__Given entries__:
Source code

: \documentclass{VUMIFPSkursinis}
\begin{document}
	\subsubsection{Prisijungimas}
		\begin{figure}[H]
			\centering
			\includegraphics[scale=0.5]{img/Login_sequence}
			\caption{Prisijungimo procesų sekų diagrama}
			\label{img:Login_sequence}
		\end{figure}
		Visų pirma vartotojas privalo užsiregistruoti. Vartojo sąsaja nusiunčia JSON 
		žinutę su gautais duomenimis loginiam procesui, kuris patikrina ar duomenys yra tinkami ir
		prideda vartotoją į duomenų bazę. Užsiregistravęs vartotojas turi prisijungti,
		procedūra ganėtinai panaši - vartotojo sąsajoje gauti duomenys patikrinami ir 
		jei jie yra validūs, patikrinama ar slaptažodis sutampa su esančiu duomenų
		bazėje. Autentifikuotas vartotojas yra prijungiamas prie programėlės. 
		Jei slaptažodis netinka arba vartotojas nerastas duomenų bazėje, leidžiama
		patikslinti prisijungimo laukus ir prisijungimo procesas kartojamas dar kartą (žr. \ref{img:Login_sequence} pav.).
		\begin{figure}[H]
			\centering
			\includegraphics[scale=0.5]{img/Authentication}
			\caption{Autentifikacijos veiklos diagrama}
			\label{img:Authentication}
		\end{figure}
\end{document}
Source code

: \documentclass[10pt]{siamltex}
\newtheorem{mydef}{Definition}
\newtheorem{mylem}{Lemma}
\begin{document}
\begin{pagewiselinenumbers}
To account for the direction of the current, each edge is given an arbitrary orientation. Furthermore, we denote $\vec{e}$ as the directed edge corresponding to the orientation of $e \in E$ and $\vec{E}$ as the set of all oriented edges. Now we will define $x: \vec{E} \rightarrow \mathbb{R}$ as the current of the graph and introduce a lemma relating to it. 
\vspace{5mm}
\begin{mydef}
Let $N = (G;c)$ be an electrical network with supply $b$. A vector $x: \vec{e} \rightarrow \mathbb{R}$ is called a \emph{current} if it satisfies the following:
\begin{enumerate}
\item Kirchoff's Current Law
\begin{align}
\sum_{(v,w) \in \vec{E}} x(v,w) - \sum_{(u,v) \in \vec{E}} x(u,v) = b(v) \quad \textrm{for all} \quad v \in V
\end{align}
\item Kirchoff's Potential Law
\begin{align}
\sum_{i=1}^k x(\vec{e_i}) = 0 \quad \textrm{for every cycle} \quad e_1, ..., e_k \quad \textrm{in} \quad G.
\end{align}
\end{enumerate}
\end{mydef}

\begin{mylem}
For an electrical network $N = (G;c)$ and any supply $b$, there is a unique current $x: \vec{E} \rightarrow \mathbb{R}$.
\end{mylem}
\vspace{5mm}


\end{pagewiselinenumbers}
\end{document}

__Task requirements__:
Every record shown above should be written out again exactly.

__Response area__:
Source code

: \documentclass{VUMIFPSkursinis}
\begin{document}
	\subsubsection{Prisijungimas}
		\begin{figure}[H]
			\centering
			\includegraphics[scale=0.5]{img/Login_sequence}
			\caption{Prisijungimo procesų sekų diagrama}
			\label{img:Login_sequence}
		\end{figure}
		Visų pirma vartotojas privalo užsiregistruoti. Vartojo sąsaja nusiunčia JSON 
		žinutę su gautais duomenimis loginiam procesui, kuris patikrina ar duomenys yra tinkami ir
		prideda vartotoją į duomenų bazę. Užsiregistravęs vartotojas turi prisijungti,
		procedūra ganėtinai panaši - vartotojo sąsajoje gauti duomenys patikrinami ir 
		jei jie yra validūs, patikrinama ar slaptažodis sutampa su esančiu duomenų
		bazėje. Autentifikuotas vartotojas yra prijungiamas prie programėlės. 
		Jei slaptažodis netinka arba vartotojas nerastas duomenų bazėje, leidžiama
		patikslinti prisijungimo laukus ir prisijungimo procesas kartojamas dar kartą (žr. \ref{img:Login_sequence} pav.).
		\begin{figure}[H]
			\centering
			\includegraphics[scale=0.5]{img/Authentication}
			\caption{Autentifikacijos veiklos diagrama}
			\label{img:Authentication}
		\end{figure}
\end{document}
Source code

: \documentclass[10pt]{siamltex}
\newtheorem{mydef}{Definition}
\newtheorem{mylem}{Lemma}
\begin{document}
\begin{pagewiselinenumbers}
To account for the direction of the current, each edge is given an arbitrary orientation. Furthermore, we denote $\vec{e}$ as the directed edge corresponding to the orientation of $e \in E$ and $\vec{E}$ as the set of all oriented edges. Now we will define $x: \vec{E} \rightarrow \mathbb{R}$ as the current of the graph and introduce a lemma relating to it. 
\vspace{5mm}
\begin{mydef}
Let $N = (G;c)$ be an electrical network with supply $b$. A vector $x: \vec{e} \rightarrow \mathbb{R}$ is called a \emph{current} if it satisfies the following:
\begin{enumerate}
\item Kirchoff's Current Law
\begin{align}
\sum_{(v,w) \in \vec{E}} x(v,w) - \sum_{(u,v) \in \vec{E}} x(u,v) = b(v) \quad \textrm{for all} \quad v \in V
\end{align}
\item Kirchoff's Potential Law
\begin{align}
\sum_{i=1}^k x(\vec{e_i}) = 0 \quad \textrm{for every cycle} \quad e_1, ..., e_k \quad \textrm{in} \quad G.
\end{align}
\end{enumerate}
\end{mydef}

\begin{mylem}
For an electrical network $N = (G;c)$ and any supply $b$, there is a unique current $x: \vec{E} \rightarrow \mathbb{R}$.
\end{mylem}
\vspace{5mm}


\end{pagewiselinenumbers}
\end{document}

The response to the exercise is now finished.